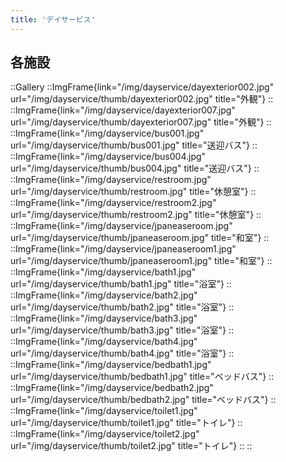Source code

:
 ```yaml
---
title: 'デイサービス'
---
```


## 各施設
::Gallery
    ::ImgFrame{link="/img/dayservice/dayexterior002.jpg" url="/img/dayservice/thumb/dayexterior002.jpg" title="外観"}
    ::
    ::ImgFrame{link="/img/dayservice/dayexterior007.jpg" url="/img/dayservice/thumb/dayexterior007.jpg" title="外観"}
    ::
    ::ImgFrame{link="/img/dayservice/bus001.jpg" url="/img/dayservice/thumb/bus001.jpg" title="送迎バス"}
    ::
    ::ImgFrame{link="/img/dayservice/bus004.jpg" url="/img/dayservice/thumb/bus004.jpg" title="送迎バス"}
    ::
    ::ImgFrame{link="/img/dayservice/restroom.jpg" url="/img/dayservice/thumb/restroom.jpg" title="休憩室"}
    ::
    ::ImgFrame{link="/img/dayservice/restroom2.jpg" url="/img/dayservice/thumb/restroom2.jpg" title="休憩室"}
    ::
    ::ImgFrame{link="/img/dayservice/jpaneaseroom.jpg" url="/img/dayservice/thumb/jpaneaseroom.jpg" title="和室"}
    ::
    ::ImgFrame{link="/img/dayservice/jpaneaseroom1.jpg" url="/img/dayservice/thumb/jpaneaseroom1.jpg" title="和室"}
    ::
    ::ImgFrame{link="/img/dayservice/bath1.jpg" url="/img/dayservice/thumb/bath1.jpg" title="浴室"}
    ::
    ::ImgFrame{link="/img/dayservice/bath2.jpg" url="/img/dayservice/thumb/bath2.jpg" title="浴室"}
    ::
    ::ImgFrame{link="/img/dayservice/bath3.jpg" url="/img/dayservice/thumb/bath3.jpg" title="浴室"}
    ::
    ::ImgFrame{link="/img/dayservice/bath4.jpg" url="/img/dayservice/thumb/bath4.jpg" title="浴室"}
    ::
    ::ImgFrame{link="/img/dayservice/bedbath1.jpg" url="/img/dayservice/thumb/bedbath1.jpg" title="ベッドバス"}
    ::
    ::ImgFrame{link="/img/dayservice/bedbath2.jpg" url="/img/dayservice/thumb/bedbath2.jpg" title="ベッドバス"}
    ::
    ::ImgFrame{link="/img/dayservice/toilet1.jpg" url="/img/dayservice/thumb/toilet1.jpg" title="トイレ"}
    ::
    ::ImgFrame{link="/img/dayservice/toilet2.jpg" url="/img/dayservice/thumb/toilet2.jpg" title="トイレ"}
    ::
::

----------

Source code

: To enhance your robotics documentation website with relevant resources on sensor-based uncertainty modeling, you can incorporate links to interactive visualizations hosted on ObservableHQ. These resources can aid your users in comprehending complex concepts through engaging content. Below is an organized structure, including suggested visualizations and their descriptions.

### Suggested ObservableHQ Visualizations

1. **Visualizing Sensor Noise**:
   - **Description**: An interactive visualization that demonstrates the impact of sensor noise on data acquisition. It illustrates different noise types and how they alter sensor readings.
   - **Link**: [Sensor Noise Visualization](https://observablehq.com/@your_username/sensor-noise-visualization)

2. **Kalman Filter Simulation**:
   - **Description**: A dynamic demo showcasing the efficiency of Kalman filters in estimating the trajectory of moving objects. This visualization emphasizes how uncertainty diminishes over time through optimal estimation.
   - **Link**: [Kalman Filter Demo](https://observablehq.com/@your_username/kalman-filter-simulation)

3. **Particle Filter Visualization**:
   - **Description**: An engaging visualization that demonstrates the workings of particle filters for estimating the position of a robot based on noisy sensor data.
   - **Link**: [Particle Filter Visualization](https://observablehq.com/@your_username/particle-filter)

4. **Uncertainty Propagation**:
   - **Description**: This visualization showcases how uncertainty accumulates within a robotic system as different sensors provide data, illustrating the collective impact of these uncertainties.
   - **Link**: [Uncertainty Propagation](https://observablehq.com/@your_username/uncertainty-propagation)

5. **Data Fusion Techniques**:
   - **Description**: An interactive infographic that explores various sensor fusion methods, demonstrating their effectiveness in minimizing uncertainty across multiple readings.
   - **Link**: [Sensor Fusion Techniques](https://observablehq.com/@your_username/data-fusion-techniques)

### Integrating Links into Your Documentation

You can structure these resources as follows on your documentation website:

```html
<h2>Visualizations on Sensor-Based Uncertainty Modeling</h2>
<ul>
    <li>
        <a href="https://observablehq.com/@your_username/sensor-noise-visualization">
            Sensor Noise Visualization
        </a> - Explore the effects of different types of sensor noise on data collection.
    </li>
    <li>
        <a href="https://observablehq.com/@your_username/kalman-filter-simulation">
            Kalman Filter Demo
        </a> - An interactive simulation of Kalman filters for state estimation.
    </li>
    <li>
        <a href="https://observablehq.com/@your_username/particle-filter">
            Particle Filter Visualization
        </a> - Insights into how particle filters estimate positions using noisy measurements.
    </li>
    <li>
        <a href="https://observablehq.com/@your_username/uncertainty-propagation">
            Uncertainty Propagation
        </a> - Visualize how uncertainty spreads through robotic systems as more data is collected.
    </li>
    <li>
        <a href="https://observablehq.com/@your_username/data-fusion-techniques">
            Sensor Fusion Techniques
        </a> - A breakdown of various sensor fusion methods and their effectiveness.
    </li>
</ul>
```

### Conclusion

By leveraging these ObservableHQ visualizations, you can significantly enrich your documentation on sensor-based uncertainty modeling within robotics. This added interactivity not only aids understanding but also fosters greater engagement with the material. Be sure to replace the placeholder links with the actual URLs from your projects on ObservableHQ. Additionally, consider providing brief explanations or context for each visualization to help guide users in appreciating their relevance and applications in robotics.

----------

Only lines that contain the string "structure" count; pick each one out of the records and copy it.

__Your response__:
: To enhance your robotics documentation website with relevant resources on sensor-based uncertainty modeling, you can incorporate links to interactive visualizations hosted on ObservableHQ. These resources can aid your users in comprehending complex concepts through engaging content. Below is an organized structure, including suggested visualizations and their descriptions.
You can structure these resources as follows on your documentation website:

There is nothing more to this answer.